The U.S. Coast Guard has cited the owner of a protest boat that violated a 200-yard safety zone at the port.
The incident is a spillover of a Vancouver dispute between the International Longshore and Warehouse Union and United Grain. Protesters were trying to impede a grain ship that loaded in Vancouver and then headed to Kalama for more grain.
“We’re not ever going to tolerate a scab boat, and it’s going to escalate” if any vessel serviced by non-union workers tries to dock, said Jake Whiteside, president of Longview-based Local 21 of the ILWU. “I’m paying very close attention.”
By early afternoon, the ship was at anchor on the Oregon side of the Columbia River and was listed as “delayed,” according to Port of Kalama officials.
The protesters said the ship had been loaded using non-union labor in Vancouver, and called those workers “strike breakers” brought in to work during a lockout of ILWU workers.
Petty Officer Shawn Eggert says protesters respected the safety zone until Tuesday, when three boats with pro-union supporters got too close to the tugboat Mary H as it tried to maneuver a grain ship.
Whiteside said ILWU workers have agreed to load grain from Kalama Export onto the ship Wednesday morning, separated from the current load by a plastic tarp. That way, union dockworkers in Japan, where the ship is headed, will know which grain was loaded by union labor, he said.
Safety zone violation
Coast Guard officials said there were nine protest boats out in the water near the terminal when a tugboat began to get into position to maneuver the grain ship, the Mary H. Three of the boats violated a 200-yard safety zone at the terminal, said Petty Officer Shawn Eggert.

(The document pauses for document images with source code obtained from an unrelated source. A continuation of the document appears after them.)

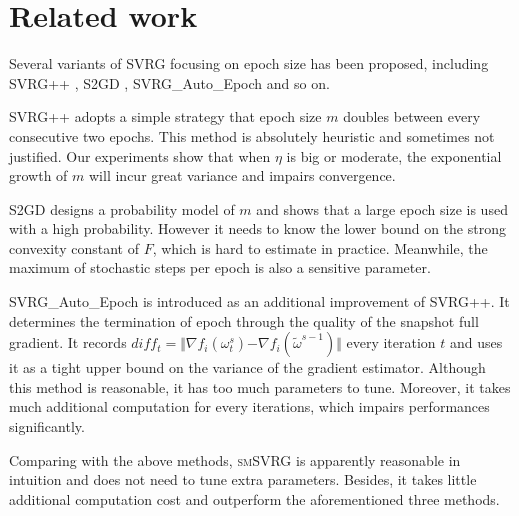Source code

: \documentclass[conference]{IEEEtran}
\begin{document}
\section{Related work}
\label{sectiove_related_work}
Several variants of SVRG focusing on epoch size has been proposed, including SVRG++ \citep{Allen2015Improved}, S2GD \citep{Richtarik:2013te}, SVRG\_Auto\_Epoch \citep{Allen2015Improved} and so on. 

SVRG++ adopts a simple strategy that epoch size $m$ doubles between every consecutive two epochs. This method is absolutely heuristic and sometimes not justified. Our experiments show that when $\eta$ is big or moderate, the exponential growth of $m$ will incur great variance and impairs convergence. 

S2GD designs a probability model of $m$ and shows that a large epoch size is used with a high probability. However it needs to know the lower bound on the strong convexity constant of $F$, which is hard to estimate in practice. Meanwhile, the maximum of stochastic steps per epoch is also a sensitive parameter.

SVRG\_Auto\_Epoch is introduced as an additional improvement of SVRG++. It determines the termination of epoch through the quality of the snapshot full gradient. It records $diff_t = \Vert\nabla f_{i}(\omega_t^s)\mathrm{-}\nabla f_{i}(\tilde{\omega}^{s-1})\Vert$ every iteration $t$ and uses it as a tight upper bound on the variance of the gradient estimator. Although this method is reasonable, it has too much parameters to tune. Moreover, it takes much additional computation for every iterations, which impairs performances significantly. 

Comparing with the above methods, \textsc{smSVRG} is apparently reasonable in intuition and does not need to tune extra parameters. Besides, it takes little additional computation cost and outperform the aforementioned three methods.

\end{document}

The Coast Guard broadcast a call to all boaters in the area about the safety zone. Two Coast Guard crews responded from Portland and boarded one of the protest boats and “informed them about the proper distance,” Eggert said. Eventually, all nine boats left, and protesters said they had completed their “informational picket.”
Eggert did not know if any fines were or will be issued due to the distance violation.
The Mary H was due at the Kalama Export terminal, also known as Peavey, on Tuesday morning. The terminal is located on the north end of the port.
Port Executive Director Mark Wilson said ships often drop anchor if there’s a delay in loading because it’s a safer than remaining in the river channel. He noted that Kalama Export is a private terminal and he had no direct knowledge of why the ship was delayed. Kalama Export officials could not immediately be reached for comment.
The ILWU and United Grain are in a contract dispute, and the union has been locked out of the Vancouver terminal since February after United Grain accused a union worker of sabotage. Both sides have lodged numerous complaints with the National Labor Relations Board about both the contract process and “unfair labor actions.”
Union workers have picketed the terminal and United Grain offices since the lockout. Recently, United Grain acknowledged it had hired some temporary replacement workers to help staff the terminal. They refused to provide any other details, saying employees were being harassed by union supporters.
The ILWU has a temporary operating agreement with Kalama’s other grain terminal, Temco, but negotiations continue with the Pacific Northwest Grain Handlers Association for contracts with United Grain, Louis Dreyfus Commodities and Columbia Grain.